On Tue, Sep 16, 1997 at 10:38:00AM -0500, Eli the Bearded wrote:
vikas(_at_)insight(_dot_)att(_dot_)com wrote:
If the regular expression contains `^TO_' it will be substi-
tuted by `(^((Original-)?(Resent-)?(To|Cc|Bcc)|(X-Envelope
|Apparently(-Resent)?)-To):(.*[^-a-zA-Z0-9_.])?)', which
should catch all destination specifications containing a
specific address.
Let's rewrite that in perl /x format.
[excellent regexp breakdown snipped]
Is that clearer?
Yes. Some followup though. See below.
If the regular expression contains `^TO' it will be substi-
tuted by `(^((Original-)?(Resent-)?(To|Cc|Bcc)|(X-Envelope
|Apparently(-Resent)?)-To):(.*[^a-zA-Z])?)', which should
catch all destination specifications containing a specific
word.
This is the same except that block (E) ends with anything other than a
letter.
1. How does it handle the real-name part of the TO address? This can
contain pretty much any garbage according to RFC822 as long as the address
is enclosed between <...> ?
Block (E) is there to slurp up that part. The <encapsulation> is not
needed, and a case such as:
From: "jester(_at_)fun(_dot_)house" <fool(_at_)aol(_dot_)com>
Will confuse a test for "^TO_jester@". Yes, I have seen people do
that stuff, apparently not even maliciously.
What about
From: someone(_at_)somewhere(_dot_)com <another(_at_)one(_dot_)com>
Per RFCs, another(_at_)one(_dot_)com is the real email address here, right? So
TO/TO_
should catch it and *not* someone(_at_)somewhere(_dot_)com, right?
Well, shouldnt things like (,),< and > be included in the reg-exp above
since they 99% of the time indicate the start of a ACTUAL email address?
3. What is the essential difference (again, in plain English, please!)
between TO and TO_ ?
The definition of the word boundary in block (E).

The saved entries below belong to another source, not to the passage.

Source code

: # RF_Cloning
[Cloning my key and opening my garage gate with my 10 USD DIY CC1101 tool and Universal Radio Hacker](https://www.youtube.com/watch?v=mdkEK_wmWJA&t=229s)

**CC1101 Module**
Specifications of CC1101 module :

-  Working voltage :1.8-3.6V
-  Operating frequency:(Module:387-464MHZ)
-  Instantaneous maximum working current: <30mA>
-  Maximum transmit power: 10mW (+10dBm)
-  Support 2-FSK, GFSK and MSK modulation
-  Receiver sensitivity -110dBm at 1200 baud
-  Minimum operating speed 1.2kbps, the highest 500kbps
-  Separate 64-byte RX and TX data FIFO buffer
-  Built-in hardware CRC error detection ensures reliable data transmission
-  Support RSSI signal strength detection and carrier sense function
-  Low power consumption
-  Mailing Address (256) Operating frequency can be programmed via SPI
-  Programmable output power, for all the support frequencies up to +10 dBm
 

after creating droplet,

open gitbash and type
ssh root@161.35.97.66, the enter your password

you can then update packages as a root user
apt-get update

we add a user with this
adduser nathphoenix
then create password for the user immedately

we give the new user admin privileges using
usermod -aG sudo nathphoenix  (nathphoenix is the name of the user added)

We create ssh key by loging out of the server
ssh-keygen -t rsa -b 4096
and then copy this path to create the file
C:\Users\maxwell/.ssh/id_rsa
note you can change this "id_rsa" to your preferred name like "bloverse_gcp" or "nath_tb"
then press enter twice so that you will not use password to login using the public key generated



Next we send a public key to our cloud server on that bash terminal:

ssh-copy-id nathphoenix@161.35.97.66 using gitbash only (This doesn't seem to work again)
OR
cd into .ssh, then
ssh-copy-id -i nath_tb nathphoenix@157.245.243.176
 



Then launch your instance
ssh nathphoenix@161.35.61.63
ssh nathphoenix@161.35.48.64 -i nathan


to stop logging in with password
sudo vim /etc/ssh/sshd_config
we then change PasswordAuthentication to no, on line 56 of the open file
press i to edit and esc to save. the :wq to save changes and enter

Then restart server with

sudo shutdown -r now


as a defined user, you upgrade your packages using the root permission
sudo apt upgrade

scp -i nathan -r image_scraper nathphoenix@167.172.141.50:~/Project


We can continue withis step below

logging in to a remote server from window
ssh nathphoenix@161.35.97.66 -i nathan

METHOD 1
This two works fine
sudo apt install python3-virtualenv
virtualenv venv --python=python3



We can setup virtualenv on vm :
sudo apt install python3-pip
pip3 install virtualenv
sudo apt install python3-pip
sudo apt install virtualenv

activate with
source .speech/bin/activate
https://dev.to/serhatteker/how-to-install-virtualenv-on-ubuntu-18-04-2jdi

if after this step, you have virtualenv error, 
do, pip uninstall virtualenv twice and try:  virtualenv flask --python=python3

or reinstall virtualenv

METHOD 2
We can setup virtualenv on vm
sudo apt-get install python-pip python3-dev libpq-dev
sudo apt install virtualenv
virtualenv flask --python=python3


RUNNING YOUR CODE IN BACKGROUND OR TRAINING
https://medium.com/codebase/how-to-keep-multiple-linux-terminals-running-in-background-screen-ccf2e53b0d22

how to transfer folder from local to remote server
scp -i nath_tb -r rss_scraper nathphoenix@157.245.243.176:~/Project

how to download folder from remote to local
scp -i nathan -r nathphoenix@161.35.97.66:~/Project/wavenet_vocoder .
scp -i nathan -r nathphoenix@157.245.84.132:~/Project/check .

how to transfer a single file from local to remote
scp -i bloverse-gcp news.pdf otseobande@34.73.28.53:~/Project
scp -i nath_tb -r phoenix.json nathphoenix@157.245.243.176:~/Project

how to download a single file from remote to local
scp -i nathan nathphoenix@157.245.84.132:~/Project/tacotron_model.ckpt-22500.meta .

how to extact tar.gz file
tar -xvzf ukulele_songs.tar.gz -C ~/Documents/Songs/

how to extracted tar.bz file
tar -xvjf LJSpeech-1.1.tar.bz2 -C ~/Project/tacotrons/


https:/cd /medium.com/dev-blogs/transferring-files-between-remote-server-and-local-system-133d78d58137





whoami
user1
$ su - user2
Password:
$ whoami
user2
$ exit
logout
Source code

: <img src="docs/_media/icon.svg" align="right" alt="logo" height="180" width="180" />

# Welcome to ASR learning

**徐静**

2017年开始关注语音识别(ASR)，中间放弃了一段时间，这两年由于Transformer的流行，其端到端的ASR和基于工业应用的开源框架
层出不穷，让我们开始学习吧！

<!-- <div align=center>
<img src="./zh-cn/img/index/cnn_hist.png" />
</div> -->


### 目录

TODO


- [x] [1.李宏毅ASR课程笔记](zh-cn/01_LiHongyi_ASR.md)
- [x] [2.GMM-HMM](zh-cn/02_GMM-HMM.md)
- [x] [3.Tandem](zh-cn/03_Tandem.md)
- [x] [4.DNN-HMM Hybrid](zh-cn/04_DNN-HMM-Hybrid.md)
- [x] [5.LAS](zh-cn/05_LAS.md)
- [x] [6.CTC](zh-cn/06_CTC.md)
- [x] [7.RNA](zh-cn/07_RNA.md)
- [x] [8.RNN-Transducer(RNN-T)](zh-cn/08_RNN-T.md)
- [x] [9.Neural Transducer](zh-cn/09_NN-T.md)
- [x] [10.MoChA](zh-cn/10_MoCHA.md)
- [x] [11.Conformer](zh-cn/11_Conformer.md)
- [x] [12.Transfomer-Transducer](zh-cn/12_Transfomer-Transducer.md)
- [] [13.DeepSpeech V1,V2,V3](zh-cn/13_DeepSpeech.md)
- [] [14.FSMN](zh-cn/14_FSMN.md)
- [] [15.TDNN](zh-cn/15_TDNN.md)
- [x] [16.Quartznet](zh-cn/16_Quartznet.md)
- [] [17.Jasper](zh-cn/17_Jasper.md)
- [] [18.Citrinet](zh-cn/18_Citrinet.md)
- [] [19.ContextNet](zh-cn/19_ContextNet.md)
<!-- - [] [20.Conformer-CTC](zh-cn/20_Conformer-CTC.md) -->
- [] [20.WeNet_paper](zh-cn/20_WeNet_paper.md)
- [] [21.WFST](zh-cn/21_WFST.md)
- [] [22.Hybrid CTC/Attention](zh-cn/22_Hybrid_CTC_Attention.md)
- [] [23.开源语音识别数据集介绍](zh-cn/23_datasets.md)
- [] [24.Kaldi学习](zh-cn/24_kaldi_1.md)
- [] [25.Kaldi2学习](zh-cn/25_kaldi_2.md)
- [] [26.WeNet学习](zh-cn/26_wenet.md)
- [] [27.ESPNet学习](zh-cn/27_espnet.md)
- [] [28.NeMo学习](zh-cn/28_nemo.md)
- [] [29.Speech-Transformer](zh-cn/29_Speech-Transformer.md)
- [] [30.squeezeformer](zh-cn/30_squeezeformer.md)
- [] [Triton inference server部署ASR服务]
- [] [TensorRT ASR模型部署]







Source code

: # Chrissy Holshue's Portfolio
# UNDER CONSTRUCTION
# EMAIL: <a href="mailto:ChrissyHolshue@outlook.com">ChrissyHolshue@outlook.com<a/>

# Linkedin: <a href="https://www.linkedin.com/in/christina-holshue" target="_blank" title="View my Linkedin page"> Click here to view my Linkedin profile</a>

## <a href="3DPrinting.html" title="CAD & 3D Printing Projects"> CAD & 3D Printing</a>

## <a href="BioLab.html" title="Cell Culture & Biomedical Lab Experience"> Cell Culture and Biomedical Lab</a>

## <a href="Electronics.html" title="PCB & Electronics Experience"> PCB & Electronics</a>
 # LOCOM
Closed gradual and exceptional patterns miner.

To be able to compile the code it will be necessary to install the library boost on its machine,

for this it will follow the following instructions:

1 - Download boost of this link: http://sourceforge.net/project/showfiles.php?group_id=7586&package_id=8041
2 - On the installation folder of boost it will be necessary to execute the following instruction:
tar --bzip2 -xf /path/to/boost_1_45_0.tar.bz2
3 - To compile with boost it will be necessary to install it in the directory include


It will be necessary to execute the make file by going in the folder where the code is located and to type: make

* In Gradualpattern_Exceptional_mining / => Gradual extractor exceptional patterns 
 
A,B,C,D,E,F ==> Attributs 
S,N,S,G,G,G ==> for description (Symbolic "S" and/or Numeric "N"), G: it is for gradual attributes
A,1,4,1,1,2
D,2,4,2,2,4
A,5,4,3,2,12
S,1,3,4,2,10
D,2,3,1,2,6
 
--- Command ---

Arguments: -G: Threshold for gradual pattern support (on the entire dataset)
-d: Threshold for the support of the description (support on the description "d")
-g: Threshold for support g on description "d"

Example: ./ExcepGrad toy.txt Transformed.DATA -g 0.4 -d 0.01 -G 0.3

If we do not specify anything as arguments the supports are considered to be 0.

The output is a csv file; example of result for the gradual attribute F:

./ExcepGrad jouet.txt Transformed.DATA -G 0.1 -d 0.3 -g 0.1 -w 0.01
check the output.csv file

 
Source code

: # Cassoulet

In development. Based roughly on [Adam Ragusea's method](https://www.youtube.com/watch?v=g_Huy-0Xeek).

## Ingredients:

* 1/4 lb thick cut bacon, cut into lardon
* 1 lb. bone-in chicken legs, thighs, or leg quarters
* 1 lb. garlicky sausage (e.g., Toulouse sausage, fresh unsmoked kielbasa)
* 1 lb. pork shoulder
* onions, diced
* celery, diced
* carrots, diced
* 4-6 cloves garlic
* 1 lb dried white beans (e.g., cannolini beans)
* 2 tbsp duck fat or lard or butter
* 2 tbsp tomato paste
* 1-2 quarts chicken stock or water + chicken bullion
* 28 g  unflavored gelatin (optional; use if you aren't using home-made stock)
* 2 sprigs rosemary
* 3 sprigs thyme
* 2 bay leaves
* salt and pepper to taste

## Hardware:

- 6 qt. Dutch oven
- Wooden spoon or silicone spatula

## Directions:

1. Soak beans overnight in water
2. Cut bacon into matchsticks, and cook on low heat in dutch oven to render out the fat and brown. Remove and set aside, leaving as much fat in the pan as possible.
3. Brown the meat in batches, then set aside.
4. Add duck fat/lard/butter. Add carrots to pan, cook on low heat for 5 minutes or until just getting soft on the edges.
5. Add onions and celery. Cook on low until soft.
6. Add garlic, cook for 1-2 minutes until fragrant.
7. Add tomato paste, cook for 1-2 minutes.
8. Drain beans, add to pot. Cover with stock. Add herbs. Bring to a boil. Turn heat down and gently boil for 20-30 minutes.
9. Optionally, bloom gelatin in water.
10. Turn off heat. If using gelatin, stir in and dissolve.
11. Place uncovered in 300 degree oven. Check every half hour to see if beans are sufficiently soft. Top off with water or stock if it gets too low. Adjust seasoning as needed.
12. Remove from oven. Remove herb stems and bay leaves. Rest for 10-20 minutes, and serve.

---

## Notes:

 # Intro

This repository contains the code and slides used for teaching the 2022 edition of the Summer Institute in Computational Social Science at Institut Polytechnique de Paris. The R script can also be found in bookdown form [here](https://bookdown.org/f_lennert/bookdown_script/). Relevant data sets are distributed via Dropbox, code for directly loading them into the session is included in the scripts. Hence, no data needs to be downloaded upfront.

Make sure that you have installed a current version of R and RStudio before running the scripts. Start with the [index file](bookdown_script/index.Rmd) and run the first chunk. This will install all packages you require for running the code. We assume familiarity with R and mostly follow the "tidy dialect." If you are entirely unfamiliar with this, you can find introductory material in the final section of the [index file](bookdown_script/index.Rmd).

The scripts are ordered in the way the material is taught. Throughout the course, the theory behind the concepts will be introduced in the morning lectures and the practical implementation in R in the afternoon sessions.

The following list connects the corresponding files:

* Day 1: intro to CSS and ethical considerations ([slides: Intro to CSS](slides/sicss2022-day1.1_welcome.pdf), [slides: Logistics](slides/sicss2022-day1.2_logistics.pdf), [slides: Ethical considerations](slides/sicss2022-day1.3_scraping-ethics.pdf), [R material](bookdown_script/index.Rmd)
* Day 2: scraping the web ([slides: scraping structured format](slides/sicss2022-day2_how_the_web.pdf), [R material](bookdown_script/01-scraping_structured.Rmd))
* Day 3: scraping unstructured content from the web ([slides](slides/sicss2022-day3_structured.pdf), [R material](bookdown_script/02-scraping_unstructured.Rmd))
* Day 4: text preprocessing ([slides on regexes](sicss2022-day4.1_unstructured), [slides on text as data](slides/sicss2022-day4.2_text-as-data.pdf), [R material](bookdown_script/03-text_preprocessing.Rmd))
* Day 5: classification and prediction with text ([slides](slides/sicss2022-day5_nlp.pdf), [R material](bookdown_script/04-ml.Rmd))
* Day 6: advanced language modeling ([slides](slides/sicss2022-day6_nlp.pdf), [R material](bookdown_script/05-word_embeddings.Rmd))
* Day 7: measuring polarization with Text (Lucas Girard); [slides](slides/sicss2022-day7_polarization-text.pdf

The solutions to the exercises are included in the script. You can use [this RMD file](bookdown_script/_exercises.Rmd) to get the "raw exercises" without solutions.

What is the assumption being made here? Why will TO_address catch
everything to 'address' while TOword catch everything to 'word'?
4. What in the world is (.*[^-a-zA-Z0-9_.])? ?
Still cant get something. Wont the <space> after the to: make both ^TO and
^TO_ end there without going any further since the [^.....] above says end
the regexp at anything that does not contain alphanumeric, _ and . and -?
So the .* would match 0 atoms and [^-a-zA-Z0-9_.] would match the space and
thats it! What am I missing?
Thanks, Eli.
Vikas